Your task: Using the records below, give again exactly the lines from the line that contains "## Education & Qualifications" through the line that contains "- Created a", both ends included, and only those.

──────

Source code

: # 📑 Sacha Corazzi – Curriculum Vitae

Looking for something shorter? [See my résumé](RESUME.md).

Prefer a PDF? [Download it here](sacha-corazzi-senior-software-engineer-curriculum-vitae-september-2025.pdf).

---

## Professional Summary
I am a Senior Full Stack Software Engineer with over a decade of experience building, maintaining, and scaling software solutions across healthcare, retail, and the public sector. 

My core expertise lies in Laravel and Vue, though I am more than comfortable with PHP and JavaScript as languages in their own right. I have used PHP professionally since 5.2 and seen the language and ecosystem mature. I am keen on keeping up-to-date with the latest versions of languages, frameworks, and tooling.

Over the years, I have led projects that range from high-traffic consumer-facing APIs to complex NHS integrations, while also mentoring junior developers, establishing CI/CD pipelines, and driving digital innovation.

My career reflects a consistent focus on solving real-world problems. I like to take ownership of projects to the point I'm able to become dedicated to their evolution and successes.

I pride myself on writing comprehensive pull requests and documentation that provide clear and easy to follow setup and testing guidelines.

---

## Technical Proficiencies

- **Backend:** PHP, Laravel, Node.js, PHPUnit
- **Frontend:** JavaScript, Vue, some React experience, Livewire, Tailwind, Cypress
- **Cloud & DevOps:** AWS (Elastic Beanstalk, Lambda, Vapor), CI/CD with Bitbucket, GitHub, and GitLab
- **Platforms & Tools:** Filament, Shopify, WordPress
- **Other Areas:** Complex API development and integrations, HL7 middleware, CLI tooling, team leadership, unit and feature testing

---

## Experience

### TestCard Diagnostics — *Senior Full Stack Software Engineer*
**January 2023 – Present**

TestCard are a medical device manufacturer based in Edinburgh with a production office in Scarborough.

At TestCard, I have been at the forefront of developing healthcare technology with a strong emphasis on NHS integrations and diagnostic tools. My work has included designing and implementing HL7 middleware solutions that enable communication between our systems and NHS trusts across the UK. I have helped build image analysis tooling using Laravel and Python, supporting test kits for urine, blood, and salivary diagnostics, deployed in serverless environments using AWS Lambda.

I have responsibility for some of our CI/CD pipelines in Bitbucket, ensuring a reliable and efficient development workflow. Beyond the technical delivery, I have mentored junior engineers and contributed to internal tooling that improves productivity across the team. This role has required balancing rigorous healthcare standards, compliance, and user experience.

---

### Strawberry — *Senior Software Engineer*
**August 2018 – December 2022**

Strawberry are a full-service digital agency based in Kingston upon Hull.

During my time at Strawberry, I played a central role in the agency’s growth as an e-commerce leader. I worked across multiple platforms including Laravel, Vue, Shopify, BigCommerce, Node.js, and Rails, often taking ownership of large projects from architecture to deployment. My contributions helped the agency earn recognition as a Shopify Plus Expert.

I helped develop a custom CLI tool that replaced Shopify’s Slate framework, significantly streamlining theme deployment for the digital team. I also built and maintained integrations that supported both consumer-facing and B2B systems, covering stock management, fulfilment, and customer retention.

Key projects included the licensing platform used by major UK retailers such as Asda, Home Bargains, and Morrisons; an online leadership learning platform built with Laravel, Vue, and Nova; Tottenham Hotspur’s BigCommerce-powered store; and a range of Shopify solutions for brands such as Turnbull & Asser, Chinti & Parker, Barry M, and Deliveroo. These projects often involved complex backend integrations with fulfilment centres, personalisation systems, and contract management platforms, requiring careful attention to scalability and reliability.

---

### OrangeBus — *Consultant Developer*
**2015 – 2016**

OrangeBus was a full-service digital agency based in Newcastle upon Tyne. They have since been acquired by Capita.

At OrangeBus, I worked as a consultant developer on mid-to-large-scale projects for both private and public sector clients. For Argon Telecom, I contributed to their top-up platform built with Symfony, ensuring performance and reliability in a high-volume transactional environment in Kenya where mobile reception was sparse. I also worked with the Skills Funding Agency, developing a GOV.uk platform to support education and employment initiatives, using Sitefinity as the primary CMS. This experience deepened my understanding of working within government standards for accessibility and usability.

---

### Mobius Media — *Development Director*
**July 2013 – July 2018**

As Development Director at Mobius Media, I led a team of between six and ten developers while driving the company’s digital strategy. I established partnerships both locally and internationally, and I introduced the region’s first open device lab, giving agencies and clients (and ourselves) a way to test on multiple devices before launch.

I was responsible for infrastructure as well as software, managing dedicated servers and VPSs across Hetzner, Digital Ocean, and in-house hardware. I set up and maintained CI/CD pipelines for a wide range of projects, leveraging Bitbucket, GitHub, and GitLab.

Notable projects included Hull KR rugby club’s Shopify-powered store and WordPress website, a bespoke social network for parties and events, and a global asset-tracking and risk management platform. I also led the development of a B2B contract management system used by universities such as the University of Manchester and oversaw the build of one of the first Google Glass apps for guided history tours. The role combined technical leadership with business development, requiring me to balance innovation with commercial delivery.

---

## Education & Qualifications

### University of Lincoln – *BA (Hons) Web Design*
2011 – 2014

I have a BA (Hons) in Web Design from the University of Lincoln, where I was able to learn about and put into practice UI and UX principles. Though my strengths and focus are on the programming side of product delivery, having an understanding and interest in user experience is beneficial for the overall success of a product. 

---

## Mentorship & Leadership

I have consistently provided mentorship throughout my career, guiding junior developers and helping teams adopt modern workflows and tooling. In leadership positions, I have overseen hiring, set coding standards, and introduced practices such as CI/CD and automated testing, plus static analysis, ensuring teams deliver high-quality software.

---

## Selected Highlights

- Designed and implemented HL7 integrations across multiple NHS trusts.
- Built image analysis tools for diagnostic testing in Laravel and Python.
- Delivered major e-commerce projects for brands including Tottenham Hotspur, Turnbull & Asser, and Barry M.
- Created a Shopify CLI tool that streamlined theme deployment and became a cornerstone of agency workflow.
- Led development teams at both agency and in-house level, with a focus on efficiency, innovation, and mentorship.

──────

Worked solution:
## Education & Qualifications

### University of Lincoln – *BA (Hons) Web Design*
2011 – 2014

I have a BA (Hons) in Web Design from the University of Lincoln, where I was able to learn about and put into practice UI and UX principles. Though my strengths and focus are on the programming side of product delivery, having an understanding and interest in user experience is beneficial for the overall success of a product. 

---

## Mentorship & Leadership

I have consistently provided mentorship throughout my career, guiding junior developers and helping teams adopt modern workflows and tooling. In leadership positions, I have overseen hiring, set coding standards, and introduced practices such as CI/CD and automated testing, plus static analysis, ensuring teams deliver high-quality software.

---

## Selected Highlights

- Designed and implemented HL7 integrations across multiple NHS trusts.
- Built image analysis tools for diagnostic testing in Laravel and Python.
- Delivered major e-commerce projects for brands including Tottenham Hotspur, Turnbull & Asser, and Barry M.
- Created a Shopify CLI tool that streamlined theme deployment and became a cornerstone of agency workflow.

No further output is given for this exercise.